Con il messaggio 1628 del 25 aprile 2024 l'Inps ha infatti comunicato lo stop alla possibilità di presentare domande per chiedere l'anticipo della somma del Tfs. L'Istituto di previdenza nella sua comunicazione è piuttosto categorico: «A decorrere dal 26 aprile 2024 e fino a nuova comunicazione, non è possibile per gli uffici credito delle Sedi/Poli territoriali e nazionali elaborare e trasmettere le bozze di proposta di cessione agli utenti. Conseguentemente è inibita, nella procedura “Anticipazioni Credito”, la funzionalità che consente l’invio all’utente della citata bozza di proposta».
«Un cortocircuito, quindi, tra quanto stabilito dalla Consulta che a giugno 2023, accogliendo i dubbi di costituzionalità del Tar Lazio, con sentenza 130/2023 aveva lanciato un messaggio chiaro a favore dei dipendenti statali - dichiara l'avvocato Pietro Frisani, capo staff legale di Difendimi.com - chiedendo di sanare la situazione con una accelerazione del pagamento della liquidazione perché differire la corresponsione del trattamento di fine servizio è "lesione delle garanzie costituzionali" del lavoratore e quanto decretato dalla Ragioneria di Stato lo scorso mese di marzo, con una relazione nella quale esprimeva un convinto no all’anticipo per costi troppo elevati ed elevato rischio di contenziosi. Un’iperbole che ha come via di uscita sempre più un’unica soluzione: ricorrere per far valere i propri diritti. Non è chiedere la luna: è chiedere qualcosa che è già di proprietà dei lavoratori. Abbiamo lanciato l’azione Tfs Subito. L'Italia è probabilmente l'unico Paese al mondo che fa pagare i dipendenti per avere il proprio Tfs. Per maggiori informazioni: https://www.rimborsopensioni.it/tfs».

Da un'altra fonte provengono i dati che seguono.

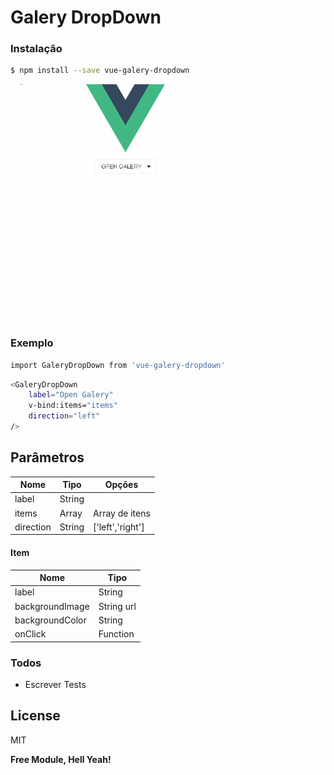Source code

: # Galery DropDown

### Instalação


```sh
$ npm install --save vue-galery-dropdown
```
![](exemple.gif)

### Exemplo
```sh
import GaleryDropDown from 'vue-galery-dropdown'
```
```sh
<GaleryDropDown 
    label="Open Galery" 
    v-bind:items="items" 
    direction="left"
/>
```
## Parâmetros
| Nome        |  Tipo               |   Opções          |
| ----------- | ------------------- |------------------ |
|  label      |  String             | 
|  items      |  Array              | Array de itens
|  direction  |  String             | ['left','right']

#### Item

| Nome              |  Tipo               | 
| ----------------- | ------------------- |
|  label            |  String               
|  backgroundImage  |  String url   
|  backgroundColor  |  String       
|  onClick          |  Function             

### Todos

 - Escrever Tests

License
----

MIT


**Free Module, Hell Yeah!**

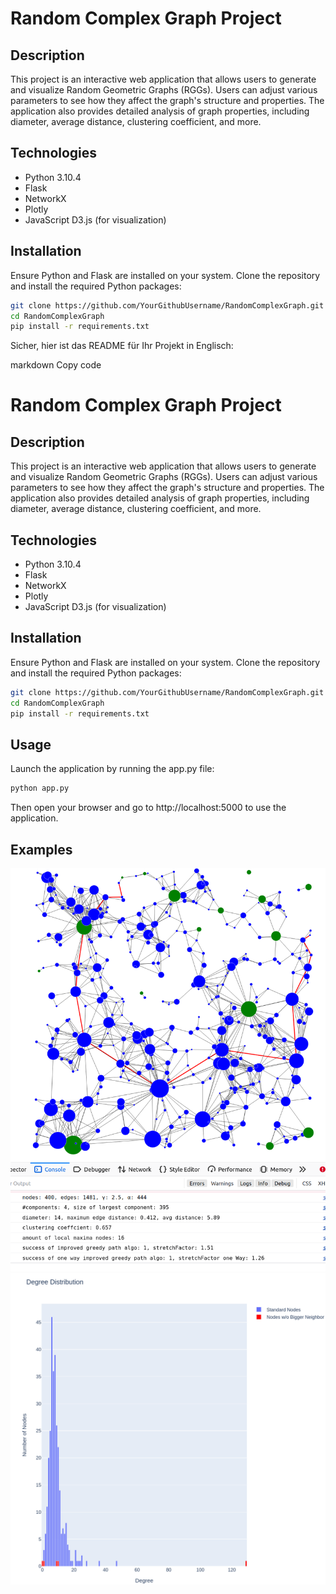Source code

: # Random Complex Graph Project

## Description

This project is an interactive web application that allows users to generate and visualize Random Geometric Graphs (RGGs). Users can adjust various parameters to see how they affect the graph's structure and properties. The application also provides detailed analysis of graph properties, including diameter, average distance, clustering coefficient, and more.

## Technologies

- Python 3.10.4
- Flask
- NetworkX
- Plotly
- JavaScript D3.js (for visualization)

## Installation

Ensure Python and Flask are installed on your system. Clone the repository and install the required Python packages:

```bash
git clone https://github.com/YourGithubUsername/RandomComplexGraph.git
cd RandomComplexGraph
pip install -r requirements.txt
```


Sicher, hier ist das README für Ihr Projekt in Englisch:

markdown
Copy code
# Random Complex Graph Project

## Description

This project is an interactive web application that allows users to generate and visualize Random Geometric Graphs (RGGs). Users can adjust various parameters to see how they affect the graph's structure and properties. The application also provides detailed analysis of graph properties, including diameter, average distance, clustering coefficient, and more.

## Technologies

- Python 3.10.4
- Flask
- NetworkX
- Plotly
- JavaScript D3.js (for visualization)

## Installation

Ensure Python and Flask are installed on your system. Clone the repository and install the required Python packages:

```bash
git clone https://github.com/YourGithubUsername/RandomComplexGraph.git
cd RandomComplexGraph
pip install -r requirements.txt
```

## Usage

Launch the application by running the app.py file:

```bash
python app.py
```

Then open your browser and go to http://localhost:5000 to use the application.

## Examples
![Random Graph](exampleGraph.png)
![Degree Distribution from another random graph](dg.png)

«Il blocco dell'anticipo Inps dell'erogazione del Tfs, è l'ennesima beffa per i lavoratori pubblici e conferma che lo Stato è, oggi, il peggior datore di lavoro in Italia». Lo affermano la segretaria confederale della Uil Vera Buonomo e la segretaria generale della Uil-Fpl Rita Longobardi. «Nell'immobilismo del governo e di quelli precedenti, anche questa possibilità per ricevere il Tfs in tempi normali, in linea con quelli del settore privato, viene negata. A quasi un anno dalla sentenza n.130/2023 della Corte costituzionale, con la quale è stato dichiarato illegittimo il ritardo nel conferimento del Tfs, che va da un minimo di due anni fino a sette anni quando si accede al pensionamento anticipato, è vergognoso il protrarsi del silenzio assordante della politica e delle istituzioni», rimarcano. La Uil e la Uil Fpl hanno stimato che a partire dal 2011 sono stati oltre un milione e 600mila i lavoratori danneggiati dalla misura: questo, concludono, «è un vulnus che va sanato immediatamente, per ridare dignità e diritti a tutti quei lavoratori e a tutte quelle lavoratrici che si trovano in una situazione non più accettabile».